- Directions for this task: Which lines of the data include the string "SeDomain"? List them all.

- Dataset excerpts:
+++

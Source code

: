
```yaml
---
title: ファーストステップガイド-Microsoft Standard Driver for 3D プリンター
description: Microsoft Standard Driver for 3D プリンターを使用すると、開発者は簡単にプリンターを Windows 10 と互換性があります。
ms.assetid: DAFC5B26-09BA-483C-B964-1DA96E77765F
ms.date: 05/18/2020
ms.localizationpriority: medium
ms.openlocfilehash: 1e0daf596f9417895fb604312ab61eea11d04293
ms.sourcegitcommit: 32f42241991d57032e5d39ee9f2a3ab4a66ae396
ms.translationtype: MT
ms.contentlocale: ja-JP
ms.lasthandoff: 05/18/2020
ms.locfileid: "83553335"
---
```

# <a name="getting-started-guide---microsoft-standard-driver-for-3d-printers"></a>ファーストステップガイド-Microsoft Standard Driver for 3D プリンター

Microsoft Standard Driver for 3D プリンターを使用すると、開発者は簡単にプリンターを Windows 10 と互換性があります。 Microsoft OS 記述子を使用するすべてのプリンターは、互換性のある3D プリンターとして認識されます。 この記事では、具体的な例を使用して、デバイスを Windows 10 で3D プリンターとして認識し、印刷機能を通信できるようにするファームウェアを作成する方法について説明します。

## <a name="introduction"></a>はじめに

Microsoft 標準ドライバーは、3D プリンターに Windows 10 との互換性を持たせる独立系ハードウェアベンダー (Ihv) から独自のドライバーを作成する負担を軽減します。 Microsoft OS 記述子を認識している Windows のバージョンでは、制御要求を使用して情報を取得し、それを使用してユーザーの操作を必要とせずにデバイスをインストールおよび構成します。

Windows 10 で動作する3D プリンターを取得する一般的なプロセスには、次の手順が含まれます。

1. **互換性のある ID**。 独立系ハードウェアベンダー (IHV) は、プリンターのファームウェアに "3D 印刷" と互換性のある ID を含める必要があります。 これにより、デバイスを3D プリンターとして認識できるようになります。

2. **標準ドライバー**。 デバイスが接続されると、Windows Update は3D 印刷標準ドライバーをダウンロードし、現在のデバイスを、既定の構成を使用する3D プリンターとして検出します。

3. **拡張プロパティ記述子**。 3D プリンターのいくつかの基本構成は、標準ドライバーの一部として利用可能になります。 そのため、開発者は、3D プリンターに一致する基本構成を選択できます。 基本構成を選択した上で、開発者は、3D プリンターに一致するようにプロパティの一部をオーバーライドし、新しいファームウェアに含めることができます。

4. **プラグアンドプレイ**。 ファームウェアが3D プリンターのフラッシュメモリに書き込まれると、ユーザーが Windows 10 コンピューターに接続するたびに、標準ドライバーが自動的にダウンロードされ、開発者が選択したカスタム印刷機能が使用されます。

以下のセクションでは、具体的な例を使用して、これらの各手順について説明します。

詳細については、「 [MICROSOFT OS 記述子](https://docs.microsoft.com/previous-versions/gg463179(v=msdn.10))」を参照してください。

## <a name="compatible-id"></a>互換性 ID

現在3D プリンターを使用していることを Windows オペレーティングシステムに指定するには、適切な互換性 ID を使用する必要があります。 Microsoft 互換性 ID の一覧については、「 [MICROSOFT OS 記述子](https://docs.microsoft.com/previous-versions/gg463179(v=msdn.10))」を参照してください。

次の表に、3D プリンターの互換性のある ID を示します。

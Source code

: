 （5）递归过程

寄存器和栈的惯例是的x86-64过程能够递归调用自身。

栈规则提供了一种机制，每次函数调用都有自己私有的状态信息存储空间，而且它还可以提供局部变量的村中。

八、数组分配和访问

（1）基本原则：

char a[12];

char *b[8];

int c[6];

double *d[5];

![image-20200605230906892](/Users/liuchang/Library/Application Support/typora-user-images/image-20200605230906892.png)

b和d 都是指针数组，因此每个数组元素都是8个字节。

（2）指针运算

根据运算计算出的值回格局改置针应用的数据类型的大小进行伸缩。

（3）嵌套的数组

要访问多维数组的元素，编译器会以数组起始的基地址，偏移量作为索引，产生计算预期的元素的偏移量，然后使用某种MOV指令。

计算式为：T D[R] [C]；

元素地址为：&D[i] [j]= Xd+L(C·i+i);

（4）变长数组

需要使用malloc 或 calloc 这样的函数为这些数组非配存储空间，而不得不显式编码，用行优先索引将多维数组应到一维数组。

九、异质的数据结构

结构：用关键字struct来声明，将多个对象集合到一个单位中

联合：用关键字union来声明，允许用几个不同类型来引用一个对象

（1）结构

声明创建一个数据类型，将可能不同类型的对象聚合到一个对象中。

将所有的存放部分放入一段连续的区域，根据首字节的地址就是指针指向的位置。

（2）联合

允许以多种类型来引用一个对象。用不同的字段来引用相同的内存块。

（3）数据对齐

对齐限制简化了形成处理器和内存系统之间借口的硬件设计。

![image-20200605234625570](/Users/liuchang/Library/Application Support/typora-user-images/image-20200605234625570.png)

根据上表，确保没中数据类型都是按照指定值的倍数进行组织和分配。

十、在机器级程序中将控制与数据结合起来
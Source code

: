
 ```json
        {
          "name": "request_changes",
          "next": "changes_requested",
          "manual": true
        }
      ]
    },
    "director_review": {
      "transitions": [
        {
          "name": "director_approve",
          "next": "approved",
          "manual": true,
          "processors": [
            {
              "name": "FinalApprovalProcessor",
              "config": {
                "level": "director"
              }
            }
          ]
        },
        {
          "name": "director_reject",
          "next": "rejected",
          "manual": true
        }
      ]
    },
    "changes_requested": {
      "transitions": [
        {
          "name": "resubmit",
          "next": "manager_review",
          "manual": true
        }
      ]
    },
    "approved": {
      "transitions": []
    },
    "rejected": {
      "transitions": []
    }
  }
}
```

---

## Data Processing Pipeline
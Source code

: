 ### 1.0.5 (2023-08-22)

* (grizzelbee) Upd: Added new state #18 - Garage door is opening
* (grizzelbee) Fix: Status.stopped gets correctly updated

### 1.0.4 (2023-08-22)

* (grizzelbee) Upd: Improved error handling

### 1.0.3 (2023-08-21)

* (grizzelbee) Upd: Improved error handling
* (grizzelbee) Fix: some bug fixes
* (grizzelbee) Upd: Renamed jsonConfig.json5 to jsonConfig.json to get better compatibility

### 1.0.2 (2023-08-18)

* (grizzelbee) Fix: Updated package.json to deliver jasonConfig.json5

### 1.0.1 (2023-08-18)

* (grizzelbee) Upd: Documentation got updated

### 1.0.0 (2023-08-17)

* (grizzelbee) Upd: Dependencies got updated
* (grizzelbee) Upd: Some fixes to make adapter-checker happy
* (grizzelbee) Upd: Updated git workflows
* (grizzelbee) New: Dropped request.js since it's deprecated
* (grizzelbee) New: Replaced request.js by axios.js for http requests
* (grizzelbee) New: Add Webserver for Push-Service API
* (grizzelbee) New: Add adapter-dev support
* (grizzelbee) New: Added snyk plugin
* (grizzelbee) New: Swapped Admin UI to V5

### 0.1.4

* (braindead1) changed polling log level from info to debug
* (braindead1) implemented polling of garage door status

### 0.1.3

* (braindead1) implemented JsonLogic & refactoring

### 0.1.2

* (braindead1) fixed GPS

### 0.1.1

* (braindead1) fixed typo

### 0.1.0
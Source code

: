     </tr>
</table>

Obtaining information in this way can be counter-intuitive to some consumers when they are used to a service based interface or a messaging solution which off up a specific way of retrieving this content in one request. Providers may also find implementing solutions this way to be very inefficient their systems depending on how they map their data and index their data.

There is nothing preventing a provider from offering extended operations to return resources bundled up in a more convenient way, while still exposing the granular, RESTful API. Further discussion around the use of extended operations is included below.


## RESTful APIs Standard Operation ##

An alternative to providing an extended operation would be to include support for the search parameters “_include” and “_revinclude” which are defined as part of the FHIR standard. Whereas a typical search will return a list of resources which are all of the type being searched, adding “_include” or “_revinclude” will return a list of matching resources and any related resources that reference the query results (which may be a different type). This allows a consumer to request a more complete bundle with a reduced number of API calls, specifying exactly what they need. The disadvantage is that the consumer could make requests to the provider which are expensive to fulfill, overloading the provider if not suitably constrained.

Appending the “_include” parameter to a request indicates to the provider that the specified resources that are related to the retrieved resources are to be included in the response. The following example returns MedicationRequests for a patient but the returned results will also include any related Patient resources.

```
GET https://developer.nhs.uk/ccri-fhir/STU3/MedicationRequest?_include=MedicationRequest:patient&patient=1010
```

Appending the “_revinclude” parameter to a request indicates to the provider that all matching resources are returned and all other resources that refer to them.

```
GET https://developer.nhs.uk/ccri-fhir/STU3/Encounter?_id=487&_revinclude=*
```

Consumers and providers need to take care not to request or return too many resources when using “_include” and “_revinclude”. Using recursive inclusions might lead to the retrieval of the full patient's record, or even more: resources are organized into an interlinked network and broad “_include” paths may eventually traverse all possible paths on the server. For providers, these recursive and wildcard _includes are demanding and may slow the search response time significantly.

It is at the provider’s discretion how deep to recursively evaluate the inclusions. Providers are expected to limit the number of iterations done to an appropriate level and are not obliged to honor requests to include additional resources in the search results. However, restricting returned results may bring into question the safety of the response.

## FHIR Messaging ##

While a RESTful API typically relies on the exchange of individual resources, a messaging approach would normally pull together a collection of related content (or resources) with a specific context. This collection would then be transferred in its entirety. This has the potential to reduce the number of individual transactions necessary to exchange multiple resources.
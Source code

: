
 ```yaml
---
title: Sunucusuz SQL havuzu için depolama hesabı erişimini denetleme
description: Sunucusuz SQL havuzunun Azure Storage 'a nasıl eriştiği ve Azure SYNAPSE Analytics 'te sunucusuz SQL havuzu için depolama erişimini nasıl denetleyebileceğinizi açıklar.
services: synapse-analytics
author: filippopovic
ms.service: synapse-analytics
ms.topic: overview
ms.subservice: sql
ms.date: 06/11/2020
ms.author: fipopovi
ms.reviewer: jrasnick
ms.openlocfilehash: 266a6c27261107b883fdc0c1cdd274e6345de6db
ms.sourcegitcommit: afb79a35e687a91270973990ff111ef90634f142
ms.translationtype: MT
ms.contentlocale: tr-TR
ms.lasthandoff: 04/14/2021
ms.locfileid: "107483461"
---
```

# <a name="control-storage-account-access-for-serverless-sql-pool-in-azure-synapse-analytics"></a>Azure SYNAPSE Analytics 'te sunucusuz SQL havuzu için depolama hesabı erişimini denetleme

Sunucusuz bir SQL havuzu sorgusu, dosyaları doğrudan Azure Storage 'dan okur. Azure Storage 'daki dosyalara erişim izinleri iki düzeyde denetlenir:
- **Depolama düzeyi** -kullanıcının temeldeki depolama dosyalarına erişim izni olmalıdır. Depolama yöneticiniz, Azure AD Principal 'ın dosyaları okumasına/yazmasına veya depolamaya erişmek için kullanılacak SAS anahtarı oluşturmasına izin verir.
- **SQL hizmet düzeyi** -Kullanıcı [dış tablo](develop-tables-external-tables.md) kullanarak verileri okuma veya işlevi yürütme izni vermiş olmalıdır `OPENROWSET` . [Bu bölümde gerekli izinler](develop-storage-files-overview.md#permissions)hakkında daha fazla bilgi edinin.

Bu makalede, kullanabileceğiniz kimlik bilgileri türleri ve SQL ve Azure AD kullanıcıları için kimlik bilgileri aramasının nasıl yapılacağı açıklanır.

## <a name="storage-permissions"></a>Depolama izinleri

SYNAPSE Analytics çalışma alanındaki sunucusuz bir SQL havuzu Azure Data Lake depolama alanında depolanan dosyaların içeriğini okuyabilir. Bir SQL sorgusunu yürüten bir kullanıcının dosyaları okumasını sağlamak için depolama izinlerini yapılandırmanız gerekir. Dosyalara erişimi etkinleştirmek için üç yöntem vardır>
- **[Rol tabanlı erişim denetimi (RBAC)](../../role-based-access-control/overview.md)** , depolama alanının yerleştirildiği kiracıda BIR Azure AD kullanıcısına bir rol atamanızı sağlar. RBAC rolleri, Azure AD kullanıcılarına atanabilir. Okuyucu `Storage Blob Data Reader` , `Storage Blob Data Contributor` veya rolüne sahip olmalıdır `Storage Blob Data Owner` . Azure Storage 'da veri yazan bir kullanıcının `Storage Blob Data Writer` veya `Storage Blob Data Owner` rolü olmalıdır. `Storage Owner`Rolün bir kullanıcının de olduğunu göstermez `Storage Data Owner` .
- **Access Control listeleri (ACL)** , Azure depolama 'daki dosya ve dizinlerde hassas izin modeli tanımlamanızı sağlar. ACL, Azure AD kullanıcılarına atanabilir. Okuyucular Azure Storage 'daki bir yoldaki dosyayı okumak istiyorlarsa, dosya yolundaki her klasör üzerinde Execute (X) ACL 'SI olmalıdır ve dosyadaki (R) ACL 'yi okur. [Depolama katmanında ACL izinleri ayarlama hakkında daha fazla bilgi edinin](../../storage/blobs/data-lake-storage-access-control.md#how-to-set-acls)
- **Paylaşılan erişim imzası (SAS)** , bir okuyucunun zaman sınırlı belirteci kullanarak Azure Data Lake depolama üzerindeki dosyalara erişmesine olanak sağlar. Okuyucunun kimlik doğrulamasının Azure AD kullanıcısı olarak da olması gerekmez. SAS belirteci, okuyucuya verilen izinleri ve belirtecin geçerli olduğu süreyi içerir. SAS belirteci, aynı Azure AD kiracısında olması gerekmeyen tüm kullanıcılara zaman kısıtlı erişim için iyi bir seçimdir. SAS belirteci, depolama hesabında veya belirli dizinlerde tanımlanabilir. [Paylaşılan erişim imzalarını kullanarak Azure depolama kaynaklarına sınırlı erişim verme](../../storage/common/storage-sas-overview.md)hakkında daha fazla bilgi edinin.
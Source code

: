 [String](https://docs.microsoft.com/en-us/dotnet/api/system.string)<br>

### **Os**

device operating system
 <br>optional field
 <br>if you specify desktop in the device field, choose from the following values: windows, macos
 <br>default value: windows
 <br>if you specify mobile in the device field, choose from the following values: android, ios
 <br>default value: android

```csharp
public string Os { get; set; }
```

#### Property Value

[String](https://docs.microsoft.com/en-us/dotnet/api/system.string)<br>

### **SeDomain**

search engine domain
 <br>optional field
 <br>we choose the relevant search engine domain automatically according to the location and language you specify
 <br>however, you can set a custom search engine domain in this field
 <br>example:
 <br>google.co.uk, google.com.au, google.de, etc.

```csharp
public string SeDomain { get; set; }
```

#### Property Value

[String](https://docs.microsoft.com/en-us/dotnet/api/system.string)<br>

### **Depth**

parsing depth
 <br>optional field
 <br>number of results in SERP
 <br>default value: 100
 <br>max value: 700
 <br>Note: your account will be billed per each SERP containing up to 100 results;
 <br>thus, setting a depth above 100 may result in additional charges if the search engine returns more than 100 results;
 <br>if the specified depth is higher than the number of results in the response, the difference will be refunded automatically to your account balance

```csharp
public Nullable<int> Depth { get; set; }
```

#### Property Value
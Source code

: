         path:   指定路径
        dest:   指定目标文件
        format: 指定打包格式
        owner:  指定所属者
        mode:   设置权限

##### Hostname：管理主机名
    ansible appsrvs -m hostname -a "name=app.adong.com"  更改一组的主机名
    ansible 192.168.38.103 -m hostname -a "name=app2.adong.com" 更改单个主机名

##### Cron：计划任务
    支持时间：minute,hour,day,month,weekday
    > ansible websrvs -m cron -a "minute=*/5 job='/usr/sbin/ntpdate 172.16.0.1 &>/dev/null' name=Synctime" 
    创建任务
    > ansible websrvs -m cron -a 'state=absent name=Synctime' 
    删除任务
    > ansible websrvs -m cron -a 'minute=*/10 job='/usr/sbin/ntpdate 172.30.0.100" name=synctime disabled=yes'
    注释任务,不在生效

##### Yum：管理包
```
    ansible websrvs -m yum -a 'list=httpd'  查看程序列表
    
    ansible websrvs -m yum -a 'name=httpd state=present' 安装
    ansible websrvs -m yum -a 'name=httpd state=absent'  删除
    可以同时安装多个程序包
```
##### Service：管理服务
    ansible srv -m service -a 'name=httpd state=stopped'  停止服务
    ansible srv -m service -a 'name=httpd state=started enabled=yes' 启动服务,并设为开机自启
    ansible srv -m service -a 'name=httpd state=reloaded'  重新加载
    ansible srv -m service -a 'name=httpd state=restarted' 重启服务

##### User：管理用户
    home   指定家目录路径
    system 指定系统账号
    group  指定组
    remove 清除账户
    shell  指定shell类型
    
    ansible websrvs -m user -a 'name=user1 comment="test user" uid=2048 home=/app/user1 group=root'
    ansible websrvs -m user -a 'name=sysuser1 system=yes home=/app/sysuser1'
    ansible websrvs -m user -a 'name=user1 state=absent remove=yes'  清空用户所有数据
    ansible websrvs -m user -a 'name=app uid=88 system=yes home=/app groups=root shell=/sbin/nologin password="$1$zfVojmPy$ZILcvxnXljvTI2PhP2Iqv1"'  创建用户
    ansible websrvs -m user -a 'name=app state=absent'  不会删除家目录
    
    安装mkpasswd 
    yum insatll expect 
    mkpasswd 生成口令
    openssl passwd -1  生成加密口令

+++

- Exercise response:
### **SeDomain**
public string SeDomain { get; set; }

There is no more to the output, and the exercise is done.